Addressing a question on reducing the use of cars, O’Sullivan explained that the development of an integrated public transport system was both an environmental and a social necessity. But the reality was that what public transport has existed was being dismantled and privatised so that the major transport companies could make as much profit as possible. Oxford was one of the first cities where bus privatisation had been implemented, increasing congestion as rival bus companies sought to monopolise the most profitable routes.

Another questioner asked whether it was “ethical” that the Royal Bank of Scotland—bailed out to the tune of billions by the Brown government—was funding the extraction of oil in the Alberta tar sands, displacing the indigenous peoples.

Again, the official parties all agreed that it was necessary for the banks to develop “ethical” policies, and the need for consumer pressure to ensure this.

O’Sullivan rejected their posturing. Despite the massive transfer of public funds to bail out the banks, virtually no regulation had been imposed on these financial institutions and the bankers were still able to pay themselves massive bonuses.

“You can’t trust a word these people say”, he said. The extraction of oil from Canada’s tar sands was the outcome of the fact that oil resources are finite, and there is growing competition for control over this vital resource. This drive was being led by US imperialism, whose wars in Iraq and Afghanistan were aimed at trying to dominate this key oil-rich region.

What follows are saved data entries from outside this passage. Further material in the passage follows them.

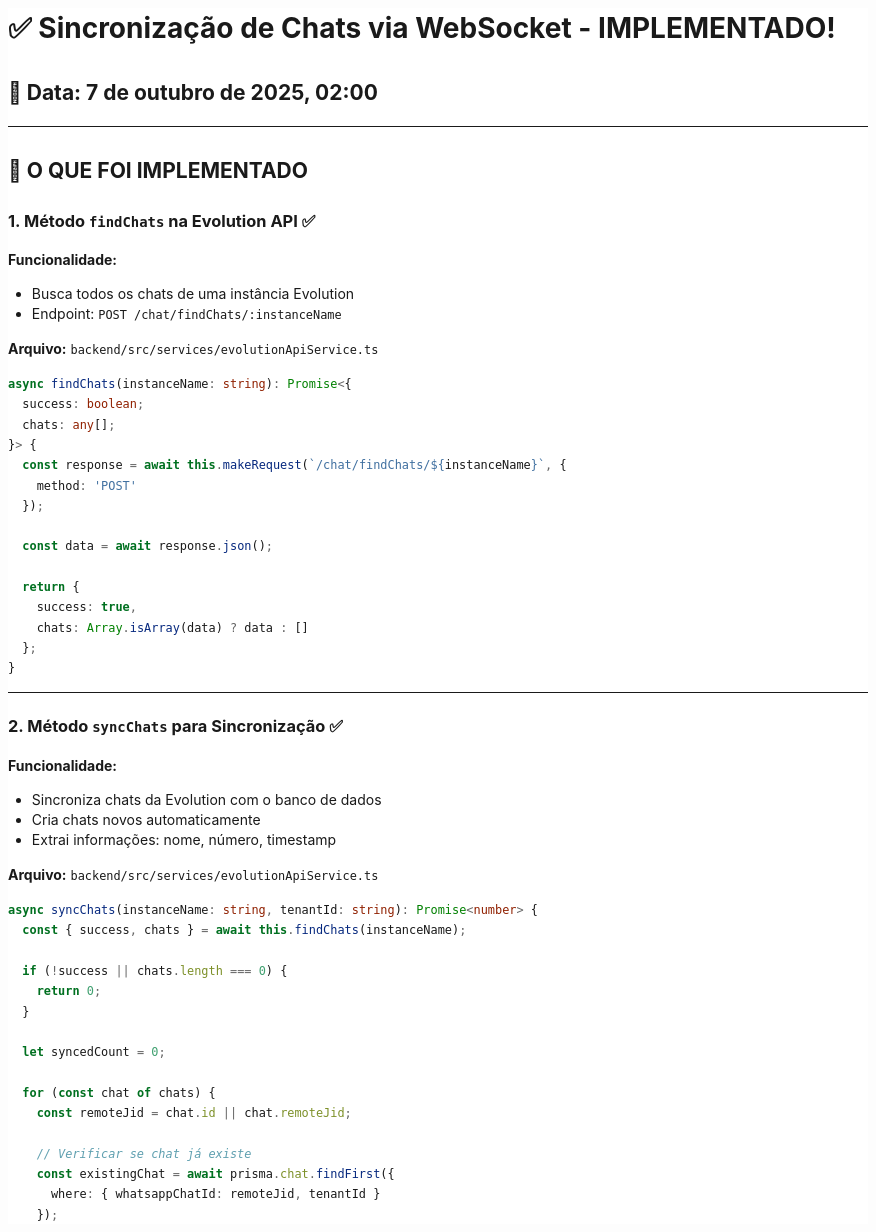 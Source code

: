 # ✅ Sincronização de Chats via WebSocket - IMPLEMENTADO!

## 📅 Data: 7 de outubro de 2025, 02:00

---

## 🎯 **O QUE FOI IMPLEMENTADO**

### **1. Método `findChats` na Evolution API** ✅

**Funcionalidade:**

- Busca todos os chats de uma instância Evolution
- Endpoint: `POST /chat/findChats/:instanceName`

**Arquivo:** `backend/src/services/evolutionApiService.ts`

```typescript
async findChats(instanceName: string): Promise<{
  success: boolean;
  chats: any[];
}> {
  const response = await this.makeRequest(`/chat/findChats/${instanceName}`, {
    method: 'POST'
  });

  const data = await response.json();

  return {
    success: true,
    chats: Array.isArray(data) ? data : []
  };
}
```

---

### **2. Método `syncChats` para Sincronização** ✅

**Funcionalidade:**

- Sincroniza chats da Evolution com o banco de dados
- Cria chats novos automaticamente
- Extrai informações: nome, número, timestamp

**Arquivo:** `backend/src/services/evolutionApiService.ts`

```typescript
async syncChats(instanceName: string, tenantId: string): Promise<number> {
  const { success, chats } = await this.findChats(instanceName);

  if (!success || chats.length === 0) {
    return 0;
  }

  let syncedCount = 0;

  for (const chat of chats) {
    const remoteJid = chat.id || chat.remoteJid;

    // Verificar se chat já existe
    const existingChat = await prisma.chat.findFirst({
      where: { whatsappChatId: remoteJid, tenantId }
    });

``` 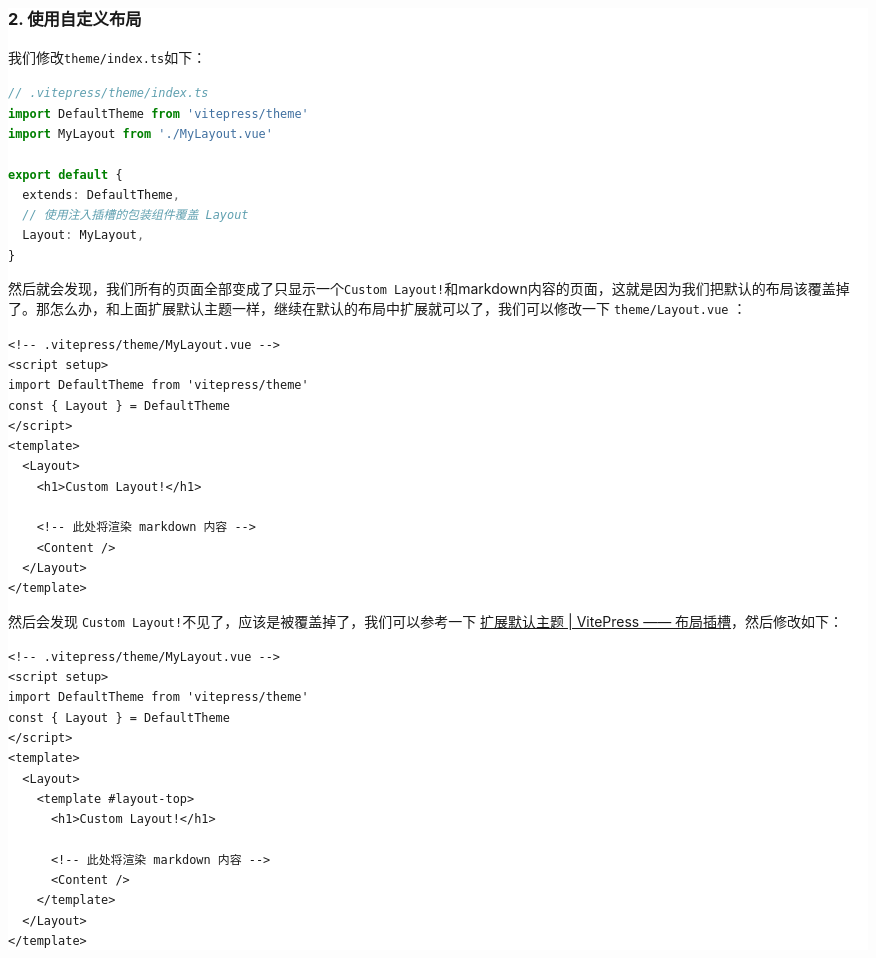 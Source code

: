 ### 2. 使用自定义布局

我们修改`theme/index.ts`如下：

```typescript
// .vitepress/theme/index.ts
import DefaultTheme from 'vitepress/theme'
import MyLayout from './MyLayout.vue'

export default {
  extends: DefaultTheme,
  // 使用注入插槽的包装组件覆盖 Layout
  Layout: MyLayout,
}
```

然后就会发现，我们所有的页面全部变成了只显示一个`Custom Layout!`和markdown内容的页面，这就是因为我们把默认的布局该覆盖掉了。那怎么办，和上面扩展默认主题一样，继续在默认的布局中扩展就可以了，我们可以修改一下 `theme/Layout.vue` ：

```vue
<!-- .vitepress/theme/MyLayout.vue -->
<script setup>
import DefaultTheme from 'vitepress/theme'
const { Layout } = DefaultTheme
</script>
<template>
  <Layout>
    <h1>Custom Layout!</h1>

    <!-- 此处将渲染 markdown 内容 -->
    <Content />
  </Layout>
</template>
```

然后会发现 `Custom Layout!`不见了，应该是被覆盖掉了，我们可以参考一下 [扩展默认主题 | VitePress —— 布局插槽](https://vitejs.cn/vitepress/guide/extending-default-theme#layout-slots)，然后修改如下：

```vue
<!-- .vitepress/theme/MyLayout.vue -->
<script setup>
import DefaultTheme from 'vitepress/theme'
const { Layout } = DefaultTheme
</script>
<template>
  <Layout>
    <template #layout-top>
      <h1>Custom Layout!</h1>

      <!-- 此处将渲染 markdown 内容 -->
      <Content />
    </template>
  </Layout>
</template>

```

Further conflict over oil and other vital resources was inevitable under the profit system.

In response to a question on aid to the “developing world”, all the candidates expressed their empathy for international assistance, with the Labour candidate claiming that aid had trebled under the government.

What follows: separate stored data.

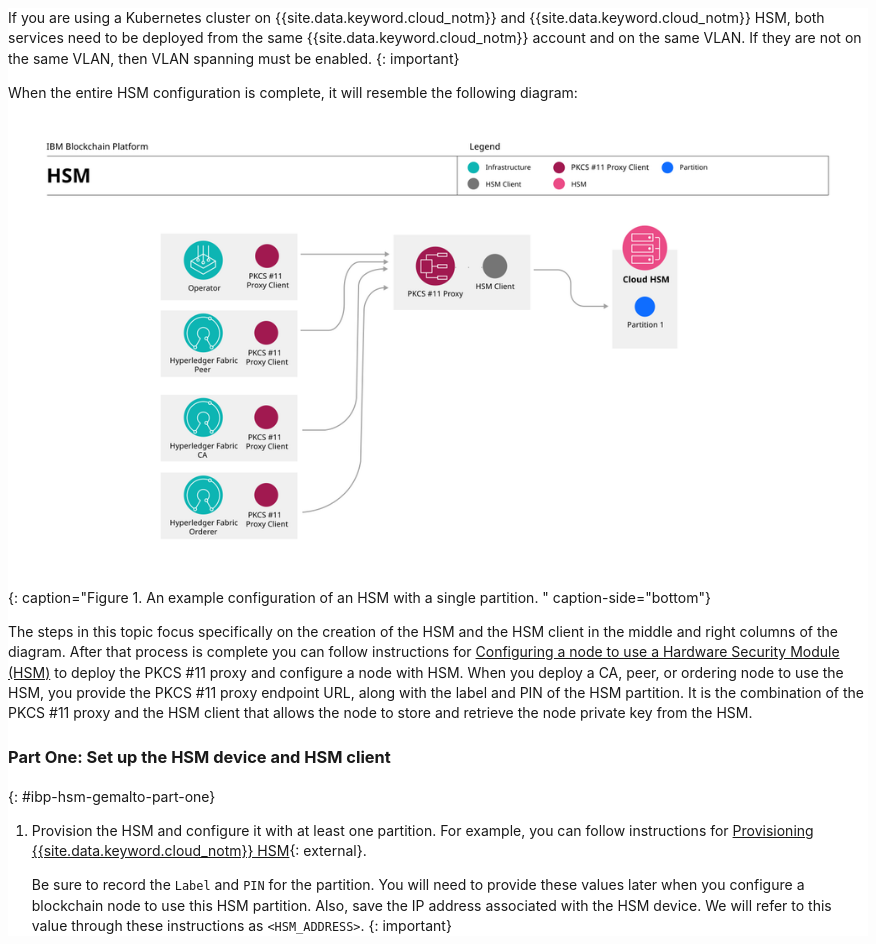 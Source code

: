  If you are using a Kubernetes cluster on {{site.data.keyword.cloud_notm}} and {{site.data.keyword.cloud_notm}} HSM, both services need to be deployed from the same {{site.data.keyword.cloud_notm}} account and on the same VLAN. If they are not on the same VLAN, then VLAN spanning must be enabled.
{: important}


When the entire HSM configuration is complete, it will resemble the following diagram:

![HSM with single partitions](../images/hsm_1proxy.svg "HSM with single partitions"){: caption="Figure 1. An example configuration of an HSM with a single partition. " caption-side="bottom"}

The steps in this topic focus specifically on the creation of the HSM and the HSM client in the middle and right columns of the diagram. After that process is complete you can follow instructions for [Configuring a node to use a Hardware Security Module (HSM)](/docs/blockchain?topic=blockchain-ibp-console-adv-deployment#ibp-console-adv-deployment-cfg-hsm) to deploy the PKCS #11 proxy and configure a node with HSM. When you deploy a CA, peer, or ordering node to use the HSM, you provide the PKCS #11 proxy endpoint URL, along with the label and PIN of the HSM partition. It is the combination of the PKCS #11 proxy and the HSM client that allows the node to store and retrieve the node private key from the HSM.

### Part One: Set up the HSM device and HSM client
{: #ibp-hsm-gemalto-part-one}

1. Provision the HSM and configure it with at least one partition. For example, you can follow instructions for [Provisioning {{site.data.keyword.cloud_notm}} HSM](/docs/hardware-security-modules?topic=hardware-security-modules-provisioning-ibm-cloud-hsm){: external}.

   Be sure to record the `Label` and `PIN` for the partition. You will need to provide these values later when you configure a blockchain node to use this HSM partition. Also, save the IP address associated with the HSM device. We will refer to this value through these instructions as `<HSM_ADDRESS>`.
   {: important}
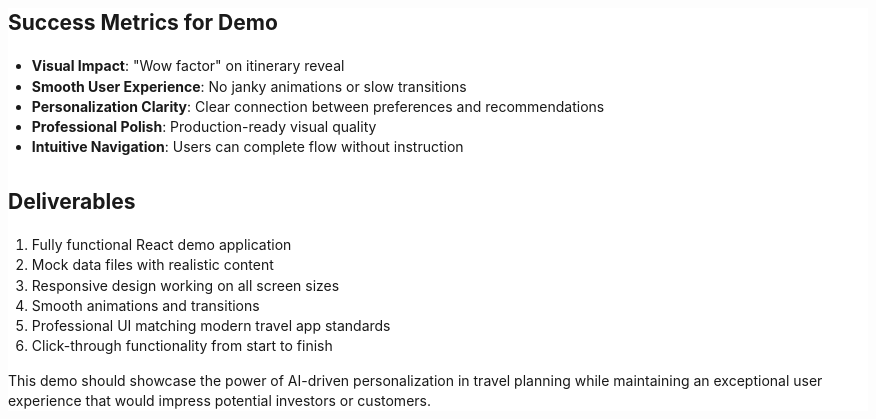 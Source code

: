 ## Success Metrics for Demo
- **Visual Impact**: "Wow factor" on itinerary reveal
- **Smooth User Experience**: No janky animations or slow transitions
- **Personalization Clarity**: Clear connection between preferences and recommendations
- **Professional Polish**: Production-ready visual quality
- **Intuitive Navigation**: Users can complete flow without instruction

## Deliverables
1. Fully functional React demo application
2. Mock data files with realistic content
3. Responsive design working on all screen sizes
4. Smooth animations and transitions
5. Professional UI matching modern travel app standards
6. Click-through functionality from start to finish

This demo should showcase the power of AI-driven personalization in travel planning while maintaining an exceptional user experience that would impress potential investors or customers. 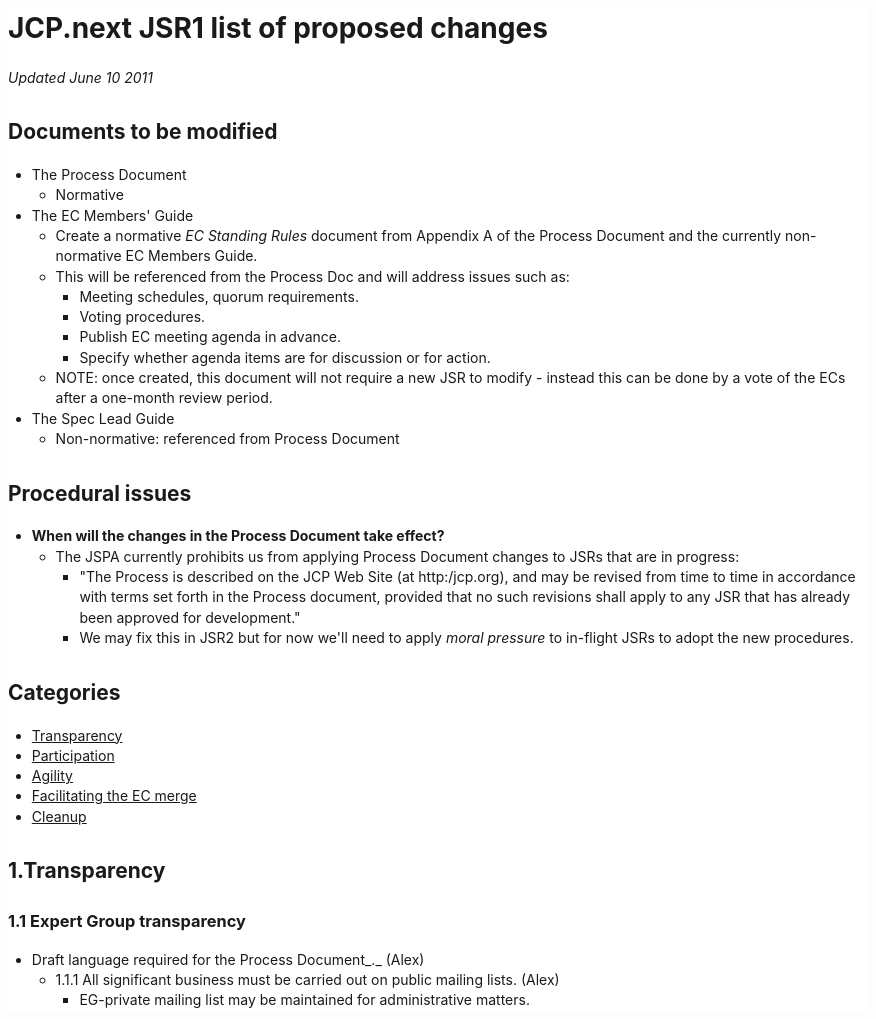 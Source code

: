 # JCP.next JSR1 list of proposed changes

_Updated June 10 2011_

## Documents to be modified

*   The Process Document
    *   Normative
*   The EC Members' Guide
    *   Create a normative _EC Standing Rules_ document from Appendix A of the Process Document and the currently non-normative EC Members Guide.
    *   This will be referenced from the Process Doc and will address issues such as:
        *   Meeting schedules, quorum requirements.
        *   Voting procedures.
        *   Publish EC meeting agenda in advance.
        *   Specify whether agenda items are for discussion or for action.
    *   NOTE: once created, this document will not require a new JSR to modify - instead this can be done by a vote of the ECs after a one-month review period.
*   The Spec Lead Guide
    *   Non-normative: referenced from Process Document

## Procedural issues

*   **When will the changes in the Process Document take effect?**
    *   The JSPA currently prohibits us from applying Process Document changes to JSRs that are in progress:
        *   "The Process is described on the JCP Web Site (at http:/jcp.org), and may be revised from time to time in accordance with terms set forth in the Process document, provided that no such revisions shall apply to any JSR that has already been approved for development."
        *   We may fix this in JSR2 but for now we'll need to apply _moral pressure_ to in-flight JSRs to adopt the new procedures.

## Categories

*   [Transparency](#Transparency)
*   [Participation](#Participation)
*   [Agility](#Agility)
*   [Facilitating the EC merge](#ECmerge)
*   [Cleanup](#Cleanup)

## <a name="Transparency" id="Transparency"></a>1.Transparency

### 1.1 Expert Group transparency

*   Draft language required for the Process Document_._ (Alex)
    *   <span class="highlight">1.1.1 All significant business must be carried out on public mailing lists. (Alex)</span>
        *   EG-private mailing list may be maintained for administrative matters.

O’Sullivan pointed out the real role Britain was playing in such countries. “How is Britain really helping the ‘developing world’?” he asked. “By bombing Iraq, devastating the country and killing thousands of people? Or by bombing Afghanistan?”

The real agenda of the major powers was to strengthen their control over these countries’ economies and resources, he said. That is why the various aid packages and loans were invariably tied to IMF-dictated structural reforms and/or massive interest repayments.

In response to a question as to whether candidates supported the development of wind turbines, O’Sullivan said the SEP was in favour of developing alternative energy sources and the necessary resources had to be set aside to enable this.

But, he noted, only last year one of the few wind turbine producers in Britain, Vestas Wind Systems, had closed its plant on the Isle of Wight throwing some 600 workers out of a job. Some of the workers had occupied the plant to stop its closure and demanded that it be nationalised. But their occupation was denounced by Labour, and the police were used to barricade the workers in the plant and starve them into submission. Because the plant was considered not profitable enough, production had ceased.

In one of the final questions, the candidates were asked whether they had had their individual carbon footprint measured, and if so, what it was.

The official parties were again at great pains to stress how eco-friendly they were, reeling off a list of how often they cycled and various insulation measures they had taken in their home. O’Sullivan replied forcefully, “I am completely opposed to the idea that if individuals turn off a light bulb at night, that somehow helps solve the problem of climate change”.

In the first place, individual “choices” as to the use or otherwise of certain resources was simply not an option for the vast majority of the world’s population. Just as importantly, the biggest polluters and contributors to environmental damage were the major corporations, he insisted. No meaningful steps in reducing emissions could be taken without taking on big business; that could not be achieved within the framework of capitalism, but only through the reorganisation of economic life along socialist lines.

O’Sullivan’s intervention found a response from amongst young members of the audience. Several approached him for further discussion, agreeing that resolving the problems of environmental degradation and climate change required a struggle against the capitalist profit system.